Abstract

This paper presents the forward modelling aspects of the SMOS (Soil Moisture and Ocean Salinity) activities at ECMWF (European Centre for Medium-Range Weather Forecasts). Several parameterizations of the Community Microwave Emission Modelling Platform (CMEM) are used to simulate L-band Brightness Temperatures (TBs) and compared to the SMOS TBs for 2010–2011. We show that simulated TBs are primarily sensitive, by order of importance, to the soil roughness model, the vegetation opacity and the soil dielectric model. In particular, best CMEM results are obtained with the simple Wigneron soil roughness model and the Wigneron model for the vegetation opacity. For the soil dielectric model, performances of the Wang and Schmugge and the Mironov models are shown to be similar and better than the Dobson model. The Wang and Schmugge model is then used in the next steps of this paper combined with the Wigneron roughness and vegetation models.
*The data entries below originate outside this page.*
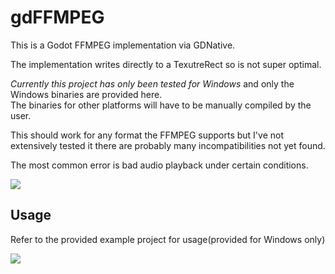 # gdFFMPEG

This is a Godot FFMPEG implementation via GDNative.    
  
The implementation writes directly to a TexutreRect so is not super optimal.  
  
*Currently this project has only been tested for Windows* and only the Windows binaries are provided here.  
The binaries for other platforms will have to be manually compiled by the user.
  
This should work for any format the FFMPEG supports but I've not extensively tested it there are probably many incompatibilities not yet found.  
  
The most common error is bad audio playback under certain conditions.  
  
![](https://i.imgur.com/TRur6KL.png)
  
## Usage
Refer to the provided example project for usage(provided for Windows only)  

![](https://i.imgur.com/k4yM430.png)
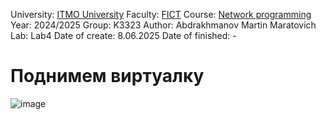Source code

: 


University: [ITMO University](https://itmo.ru/ru/)
Faculty: [FICT](https://fict.itmo.ru)
Course: [Network programming](https://github.com/itmo-ict-faculty/introduction-in-routing)
Year: 2024/2025
Group: K3323
Author: Abdrakhmanov Martin Maratovich
Lab: Lab4
Date of create: 8.06.2025
Date of finished: - 


# Поднимем виртуалку

![image](https://github.com/user-attachments/assets/3eb075aa-7020-4e62-8c01-ff85e927fa82)








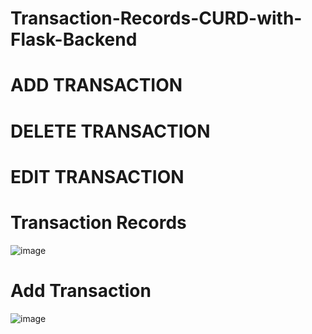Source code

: # Transaction-Records-CURD-with-Flask-Backend

# ADD TRANSACTION
# DELETE TRANSACTION
# EDIT TRANSACTION

# Transaction Records
![image](https://github.com/SarmadNaroo/Transaction-Records-CURD-with-Flask-Backend/assets/87594636/1fd13f43-7de9-4e73-bf53-770c6275ba3d)

# Add Transaction
![image](https://github.com/SarmadNaroo/Transaction-Records-CURD-with-Flask-Backend/assets/87594636/ac762bcd-1a7e-4072-9a77-e104928bf304)


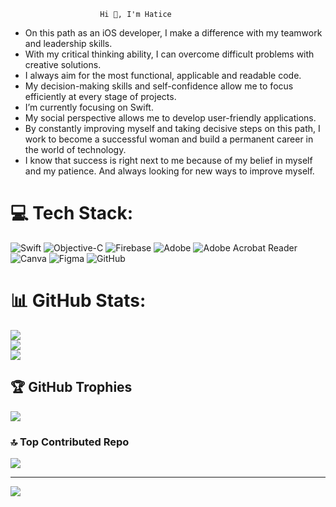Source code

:                         Hi 👋, I'm Hatice
- On this path as an iOS developer, I make a difference with my teamwork and leadership skills.
- With my critical thinking ability, I can overcome difficult problems with creative solutions.
- I always aim for the most functional, applicable and readable code.
- My decision-making skills and self-confidence allow me to focus efficiently at every stage of projects.
- I’m currently focusing on Swift.
- My social perspective allows me to develop user-friendly applications.
- By constantly improving myself and taking decisive steps on this path, I work to become a successful woman and build a permanent career in the world of technology.
- I know that success is right next to me because of my belief in myself and my patience. And always looking for new ways to improve myself.
  





# 💻 Tech Stack:
![Swift](https://img.shields.io/badge/swift-F54A2A?style=for-the-badge&logo=swift&logoColor=white) ![Objective-C](https://img.shields.io/badge/OBJECTIVE--C-%233A95E3.svg?style=for-the-badge&logo=apple&logoColor=white) ![Firebase](https://img.shields.io/badge/firebase-a08021?style=for-the-badge&logo=firebase&logoColor=ffcd34) ![Adobe](https://img.shields.io/badge/adobe-%23FF0000.svg?style=for-the-badge&logo=adobe&logoColor=white) ![Adobe Acrobat Reader](https://img.shields.io/badge/Adobe%20Acrobat%20Reader-EC1C24.svg?style=for-the-badge&logo=Adobe%20Acrobat%20Reader&logoColor=white) ![Canva](https://img.shields.io/badge/Canva-%2300C4CC.svg?style=for-the-badge&logo=Canva&logoColor=white) ![Figma](https://img.shields.io/badge/figma-%23F24E1E.svg?style=for-the-badge&logo=figma&logoColor=white) ![GitHub](https://img.shields.io/badge/github-%23121011.svg?style=for-the-badge&logo=github&logoColor=white)
# 📊 GitHub Stats:
![](https://github-readme-stats.vercel.app/api?username=xecxecikk&theme=radical&hide_border=false&include_all_commits=true&count_private=true)<br/>
![](https://github-readme-streak-stats.herokuapp.com/?user=xecxecikk&theme=radical&hide_border=false)<br/>
![](https://github-readme-stats.vercel.app/api/top-langs/?username=xecxecikk&theme=radical&hide_border=false&include_all_commits=true&count_private=true&layout=compact)

## 🏆 GitHub Trophies
![](https://github-profile-trophy.vercel.app/?username=xecxecikk&theme=radical&no-frame=false&no-bg=false&margin-w=4)


### 🔝 Top Contributed Repo
![](https://github-contributor-stats.vercel.app/api?username=xecxecikk&limit=5&theme=dark&combine_all_yearly_contributions=true)

---
[![](https://visitcount.itsvg.in/api?id=xecxecikk&icon=2&color=6)](https://visitcount.itsvg.in)

<!-- Proudly created with GPRM ( https://gprm.itsvg.in ) -->
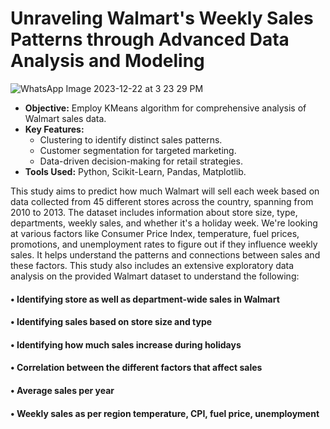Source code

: # Unraveling Walmart's Weekly Sales Patterns through Advanced Data Analysis and Modeling
![WhatsApp Image 2023-12-22 at 3 23 29 PM](https://github.com/Rutuja-Salunke/walmart-sales-dataset-using-KMeans/assets/102023809/f1819ff8-e5ee-4d33-af4b-3295a090c662)
- **Objective:** Employ KMeans algorithm for comprehensive analysis of Walmart sales data.
- **Key Features:**
  - Clustering to identify distinct sales patterns.
  - Customer segmentation for targeted marketing.
  - Data-driven decision-making for retail strategies.
- **Tools Used:** Python, Scikit-Learn, Pandas, Matplotlib.

This study aims to predict how much Walmart will sell each week based on data collected from 45 different stores across the country, spanning from 2010 to 2013. The dataset includes information about store size, type, departments, weekly sales, and whether it's a holiday week. We're looking at various factors like Consumer Price Index, temperature, fuel prices, promotions, and unemployment rates to figure out if they influence weekly sales. It helps understand the patterns and connections between sales and these factors.
This study also includes an extensive exploratory data analysis on the provided Walmart dataset to understand the following:
#### • Identifying store as well as department-wide sales in Walmart
#### • Identifying sales based on store size and type
#### • Identifying how much sales increase during holidays
#### • Correlation between the different factors that affect sales
#### • Average sales per year
#### • Weekly sales as per region temperature, CPI, fuel price, unemployment
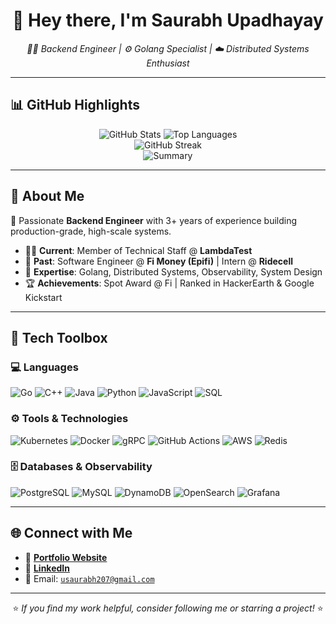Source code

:<h1 align="center">👋 Hey there, I'm Saurabh Upadhayay</h1>

<p align="center">
  <em>🧑‍💻 Backend Engineer | ⚙️ Golang Specialist | ☁️ Distributed Systems Enthusiast</em>
</p>

---

## 📊 GitHub Highlights

<p align="center">
  <img src="https://github-readme-stats.vercel.app/api?username=Saurabh-Upadhayay&show_icons=true&theme=radical&hide_border=true" alt="GitHub Stats" />
  <img src="https://github-readme-stats.vercel.app/api/top-langs/?username=Saurabh-Upadhayay&layout=compact&theme=radical&langs_count=8&hide_border=true" alt="Top Languages" />
  <br />
  <img src="https://streak-stats.demolab.com?user=Saurabh-Upadhayay&theme=radical&hide_border=true" alt="GitHub Streak" />
  <br />
  <img src="https://github-profile-summary-cards.vercel.app/api/cards/profile-details?username=Saurabh-Upadhayay&theme=radical" alt="Summary" />
</p>

---

## 💼 About Me

🎯 Passionate **Backend Engineer** with 3+ years of experience building production-grade, high-scale systems.

- 👨‍💻 **Current**: Member of Technical Staff @ **LambdaTest**
- 🏢 **Past**: Software Engineer @ **Fi Money (Epifi)** | Intern @ **Ridecell**
- 🧠 **Expertise**: Golang, Distributed Systems, Observability, System Design
- 🏆 **Achievements**: Spot Award @ Fi | Ranked in HackerEarth & Google Kickstart

---

## 🧰 Tech Toolbox

### 💻 Languages
<p align="left">
  <img alt="Go" src="https://img.shields.io/badge/Go-00ADD8?style=for-the-badge&logo=go&logoColor=white"/>
  <img alt="C++" src="https://img.shields.io/badge/C++-00599C?style=for-the-badge&logo=c%2B%2B&logoColor=white"/>
  <img alt="Java" src="https://img.shields.io/badge/Java-ED8B00?style=for-the-badge&logo=java&logoColor=white"/>
  <img alt="Python" src="https://img.shields.io/badge/Python-3776AB?style=for-the-badge&logo=python&logoColor=white"/>
  <img alt="JavaScript" src="https://img.shields.io/badge/JavaScript-F7DF1E?style=for-the-badge&logo=javascript&logoColor=black"/>
  <img alt="SQL" src="https://img.shields.io/badge/SQL-336791?style=for-the-badge&logo=postgresql&logoColor=white"/>
</p>

### ⚙️ Tools & Technologies
<p align="left">
  <img alt="Kubernetes" src="https://img.shields.io/badge/Kubernetes-326CE5?style=for-the-badge&logo=kubernetes&logoColor=white"/>
  <img alt="Docker" src="https://img.shields.io/badge/Docker-2496ED?style=for-the-badge&logo=docker&logoColor=white"/>
  <img alt="gRPC" src="https://img.shields.io/badge/gRPC-4A154B?style=for-the-badge&logo=grpc&logoColor=white"/>
  <img alt="GitHub Actions" src="https://img.shields.io/badge/GitHub_Actions-2088FF?style=for-the-badge&logo=github-actions&logoColor=white"/>
  <img alt="AWS" src="https://img.shields.io/badge/AWS-232F3E?style=for-the-badge&logo=amazon-aws&logoColor=white"/>
  <img alt="Redis" src="https://img.shields.io/badge/Redis-DC382D?style=for-the-badge&logo=redis&logoColor=white"/>
</p>

### 🗄️ Databases & Observability
<p align="left">
  <img alt="PostgreSQL" src="https://img.shields.io/badge/PostgreSQL-336791?style=for-the-badge&logo=postgresql&logoColor=white"/>
  <img alt="MySQL" src="https://img.shields.io/badge/MySQL-4479A1?style=for-the-badge&logo=mysql&logoColor=white"/>
  <img alt="DynamoDB" src="https://img.shields.io/badge/DynamoDB-4053D6?style=for-the-badge&logo=amazon-dynamodb&logoColor=white"/>
  <img alt="OpenSearch" src="https://img.shields.io/badge/OpenSearch-005EB8?style=for-the-badge&logo=opensearch&logoColor=white"/>
  <img alt="Grafana" src="https://img.shields.io/badge/Grafana-F46800?style=for-the-badge&logo=grafana&logoColor=white"/>
</p>

---

## 🌐 Connect with Me

- 🔗 [**Portfolio Website**](https://i-s0nic.github.io/knowme/)
- 💼 [**LinkedIn**](https://www.linkedin.com/in/is0nic/)
- 📧 Email: [`usaurabh207@gmail.com`](mailto:usaurabh207@gmail.com)

---

<p align="center">
  ⭐️ <em>If you find my work helpful, consider following me or starring a project!</em> ⭐️
</p>

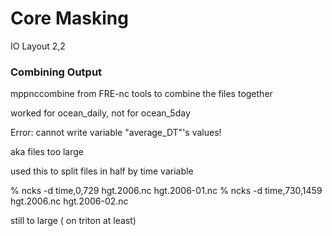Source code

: # Core Masking



IO Layout 2,2


### Combining Output
mppnccombine from FRE-nc tools to combine the files together

worked for ocean_daily, not for ocean_5day

Error: cannot write variable "average_DT"'s values!

aka files too large

used this to split files in half by time variable

% ncks -d time,0,729 hgt.2006.nc hgt.2006-01.nc
% ncks -d time,730,1459 hgt.2006.nc hgt.2006-02.nc

still to large ( on triton at least)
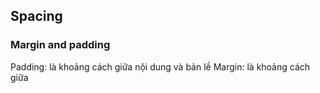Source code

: ## Spacing
### Margin and padding
Padding: là khoảng cách giữa nội dung và bản lề
Margin: là khoảng cách giữa 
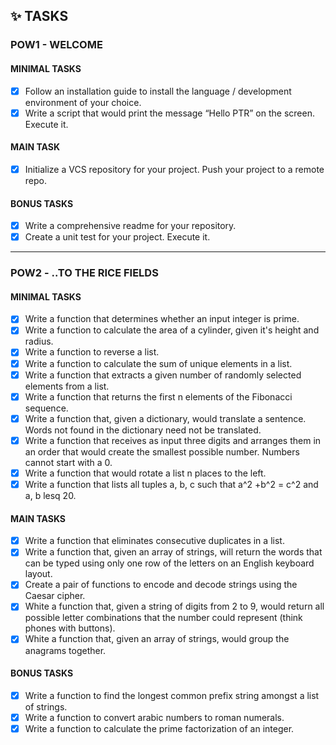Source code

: ## ✨ TASKS

### POW1 - WELCOME

#### MINIMAL TASKS

- [x] Follow an installation guide to install the language / development environment of your choice.
- [x] Write a script that would print the message “Hello PTR” on the screen. Execute it. 

#### MAIN TASK

- [x] Initialize a VCS repository for your project. Push your project to a remote repo.

#### BONUS TASKS

- [x] Write a comprehensive readme for your repository.
- [x] Create a unit test for your project. Execute it. 

<hr/>

### POW2 - ..TO THE RICE FIELDS

#### MINIMAL TASKS

- [x] Write a function that determines whether an input integer is prime.
- [x] Write a function to calculate the area of a cylinder, given it's height and radius.
- [x] Write a function to reverse a list.
- [x] Write a function to calculate the sum of unique elements in a list.
- [x] Write a function that extracts a given number of randomly selected elements from a list.
- [x] Write a function that returns the first n elements of the Fibonacci sequence.
- [x] Write a function that, given a dictionary, would translate a sentence. Words not found in the dictionary need not be translated.
- [x] Write a function that receives as input three digits and arranges them in an order that would create the smallest possible number. Numbers cannot start with a 0.
- [x] Write a function that would rotate a list n places to the left.
- [x] Write a function that lists all tuples a, b, c such that a^2 +b^2 = c^2 and a, b lesq 20.

#### MAIN TASKS

- [x] Write a function that eliminates consecutive duplicates in a list.
- [x] Write a function that, given an array of strings, will return the words that can be typed using only one row of the letters on an English keyboard layout.
- [x] Create a pair of functions to encode and decode strings using the Caesar cipher.
- [x] White a function that, given a string of digits from 2 to 9, would return all possible letter combinations that the number could represent (think phones with buttons).
- [x] White a function that, given an array of strings, would group the anagrams together.

#### BONUS TASKS

- [x] Write a function to find the longest common prefix string amongst a list of strings.
- [x] Write a function to convert arabic numbers to roman numerals.
- [x] Write a function to calculate the prime factorization of an integer.
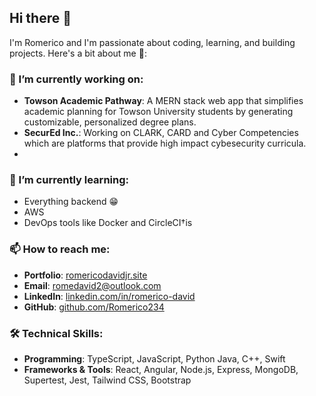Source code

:## Hi there 👋

I'm Romerico and I'm passionate about coding, learning, and building projects. Here's a bit about me 🚀:

### 🔭 I’m currently working on:
- **Towson Academic Pathway**: A MERN stack web app that simplifies academic planning for Towson University students by generating customizable, personalized degree plans.
- **SecurEd Inc.**: Working on CLARK, CARD and Cyber Competencies which are platforms that provide high impact cybesecurity curricula.
- 
### 🌱 I’m currently learning:
- Everything backend 😁
- AWS
- DevOps tools like Docker and CircleCI†is 

### 📫 How to reach me:
- **Portfolio**: [romericodavidjr.site](http://www.romericodavidjr.site)
- **Email**: [romedavid2@outlook.com](mailto:romedavid2@outlook.com)
- **LinkedIn**: [linkedin.com/in/romerico-david](https://www.linkedin.com/in/romerico-david)
- **GitHub**: [github.com/Romerico234](https://github.com/Romerico234)

### 🛠️ Technical Skills:
- **Programming**: TypeScript, JavaScript, Python Java, C++, Swift
- **Frameworks & Tools**: React, Angular, Node.js, Express, MongoDB, Supertest, Jest, Tailwind CSS, Bootstrap 
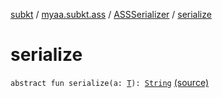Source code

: [subkt](../../index.md) / [myaa.subkt.ass](../index.md) / [ASSSerializer](index.md) / [serialize](./serialize.md)

# serialize

`abstract fun serialize(a: `[`T`](index.md#T)`): `[`String`](https://kotlinlang.org/api/latest/jvm/stdlib/kotlin/-string/index.html) [(source)](https://github.com/Myaamori/SubKt/blob/0.1.13/src/main/kotlin/myaa/subkt/ass/parser.kt#L705)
The paper describes a multi-angular multi-polarised bias correction method based on a linear rescaling (mean and variance) computed at the monthly scale using SMOS observations and ECMWF-CMEM re-analysed TBs for a four year period (2010–2013). Results show that for 2010–2013 the seasonal multi-angular multi-polarisation bias correction approach reduces global RMSE to 7.91 K, compared to 16.7 K before bias correction, whereas the mean absolute bias is reduced to 1.39 K, compared to 11.04 K before bias correction. The consistency between the seasonality of simulated and the observed TBs is also improved by using a monthly bias correction, leading to correlation values improvement to 0.62 after bias correction compared to 0.56 before. The 2010–2013 bias correction applied to the 2014–2016 period at 40° incidence reduces the global RMSE from 15.56 K to 8.19 K, and the mean absolute bias from 10.16 K to 2.51 K, with no impact on the correlation values that remain at 0.61 in both cases. Long term monitoring of SMOS TB is presented covering a 7-year period (2010–2016) at both polarisations, at 40° incidence angle. Results show that the consistency between SMOS and ECMWF reanalysis-based TBs progressively improved between 2010 and 2016, pointing out improvements of level 1 SMOS TB products quality through the SMOS lifetime.